Harvard University’s more than 40 chaplains have unanimously elected an atheist to be the new president of its chaplains’ organization.

Greg Epstein, 44, a humanist who was raised in a Jewish household, will begin as president of the Harvard chaplains this week.
“We don’t look to a god for answers,” he said. “We are each other’s answers.”

Epstein, who also serves as humanist chaplain at Massachusetts Institute of Technology (MIT), has served as Harvard’s humanist chaplain since 2005 and, according to the Times, has been “teaching students about the progressive movement that centers people’s relationships with one another instead of with God.”
Margit Hammerstrom, Harvard’s Christian Science chaplain, told the Times electing an atheist “works” at the school.

“Greg is known for wanting to keep lines of communication open between different faiths,” she said.

The Times reported Epstein mentors “dozens of students” who “have found a source of meaning in the school’s organization of humanists, atheists and agnostics,” as young people in America have grown increasingly secular.

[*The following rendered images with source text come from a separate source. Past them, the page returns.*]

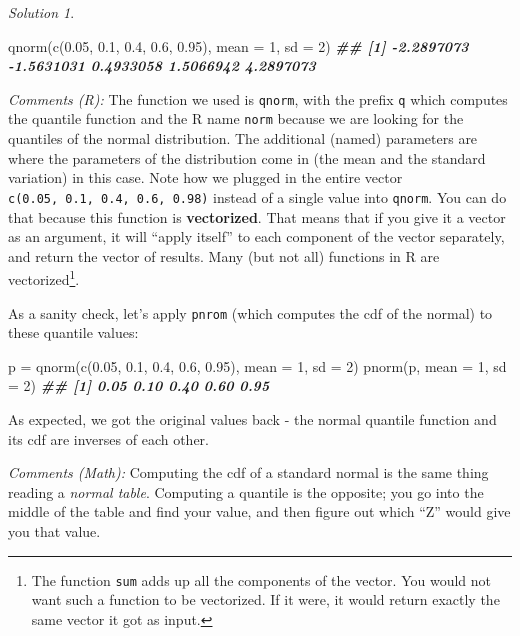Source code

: \documentclass[
]{book}
\newenvironment{Shaded}{\begin{snugshade}}{\end{snugshade}}
\newcommand{\AttributeTok}[1]{\textcolor[rgb]{0.77,0.63,0.00}{#1}}
\newcommand{\DecValTok}[1]{\textcolor[rgb]{0.00,0.00,0.81}{#1}}
\newcommand{\DocumentationTok}[1]{\textcolor[rgb]{0.56,0.35,0.01}{\textbf{\textit{#1}}}}
\newcommand{\FloatTok}[1]{\textcolor[rgb]{0.00,0.00,0.81}{#1}}
\newcommand{\FunctionTok}[1]{\textcolor[rgb]{0.00,0.00,0.00}{#1}}
\newcommand{\NormalTok}[1]{#1}
\newcommand{\OtherTok}[1]{\textcolor[rgb]{0.56,0.35,0.01}{#1}}
\theoremstyle{definition}
\theoremstyle{definition}
\theoremstyle{definition}
\theoremstyle{definition}
\theoremstyle{remark}
\newtheorem*{solution}{Solution}
\begin{document}
\begin{solution}
~

\begin{Shaded}
\begin{Highlighting}[]
\FunctionTok{qnorm}\NormalTok{(}\FunctionTok{c}\NormalTok{(}\FloatTok{0.05}\NormalTok{, }\FloatTok{0.1}\NormalTok{, }\FloatTok{0.4}\NormalTok{, }\FloatTok{0.6}\NormalTok{, }\FloatTok{0.95}\NormalTok{), }\AttributeTok{mean =} \DecValTok{1}\NormalTok{, }\AttributeTok{sd =} \DecValTok{2}\NormalTok{)}
\DocumentationTok{\#\# [1] {-}2.2897073 {-}1.5631031  0.4933058  1.5066942  4.2897073}
\end{Highlighting}
\end{Shaded}

\emph{Comments (R):} The function we used is \texttt{qnorm}, with the prefix \texttt{q} which computes the
quantile function and the R name \texttt{norm} because we are looking for the quantiles
of the normal distribution. The additional (named) parameters are where the
parameters of the distribution come in (the mean and the standard variation) in
this case. Note how we plugged in the entire vector
\texttt{c(0.05,\ 0.1,\ 0.4,\ 0.6,\ 0.98)} instead of a single value into \texttt{qnorm}. You can
do that because this function is \textbf{vectorized}. That means that if you give it
a vector as an argument, it will ``apply itself'' to each component of the vector
separately, and return the vector of results. Many (but not all) functions in R
are vectorized\footnote{The function \texttt{sum} adds up all the components of the vector.
  You would not want such a function to be vectorized. If it were, it would return
  exactly the same vector it got as input.}.

As a sanity check, let's apply \texttt{pnrom} (which computes the cdf of the normal) to these quantile values:

\begin{Shaded}
\begin{Highlighting}[]
\NormalTok{p }\OtherTok{=} \FunctionTok{qnorm}\NormalTok{(}\FunctionTok{c}\NormalTok{(}\FloatTok{0.05}\NormalTok{, }\FloatTok{0.1}\NormalTok{, }\FloatTok{0.4}\NormalTok{, }\FloatTok{0.6}\NormalTok{, }\FloatTok{0.95}\NormalTok{), }\AttributeTok{mean =} \DecValTok{1}\NormalTok{, }\AttributeTok{sd =} \DecValTok{2}\NormalTok{)}
\FunctionTok{pnorm}\NormalTok{(p, }\AttributeTok{mean =} \DecValTok{1}\NormalTok{, }\AttributeTok{sd =} \DecValTok{2}\NormalTok{)}
\DocumentationTok{\#\# [1] 0.05 0.10 0.40 0.60 0.95}
\end{Highlighting}
\end{Shaded}

As expected, we got the original values back - the normal quantile function and its cdf are inverses of each other.

\emph{Comments (Math):} Computing the cdf of a standard normal is the same thing reading a
\emph{normal table}. Computing a quantile is the opposite; you go into the middle of
the table and find your value, and then figure out which ``Z'' would give you that
value.
\end{solution}
\end{document}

“Greg’s leadership isn’t about theology,” Charlotte Nickerson, 20, an electrical engineering student, said. “It’s about cooperation between people of different faiths and bringing together people who wouldn’t normally consider themselves religious.”

A recent survey from the Cultural Research Center (CRC) at Arizona Christian University found young Americans are reshaping the country with a philosophy of life that rejects faith in God and organized worship.

The American Worldview Inventory (AWVI) 2021, an annual survey that examines the perspectives of adults aged 18 and over in the United States, found that while 57 percent of Millennials (born 1984-2002) consider themselves to be Christian, 43 percent “don’t know, care, or believe that God exists.”

These young people define success and morality in terms of personal happiness and economic social justice, the survey found, observing only 48 percent of Millennials say one should “treat others as you want them to treat you.”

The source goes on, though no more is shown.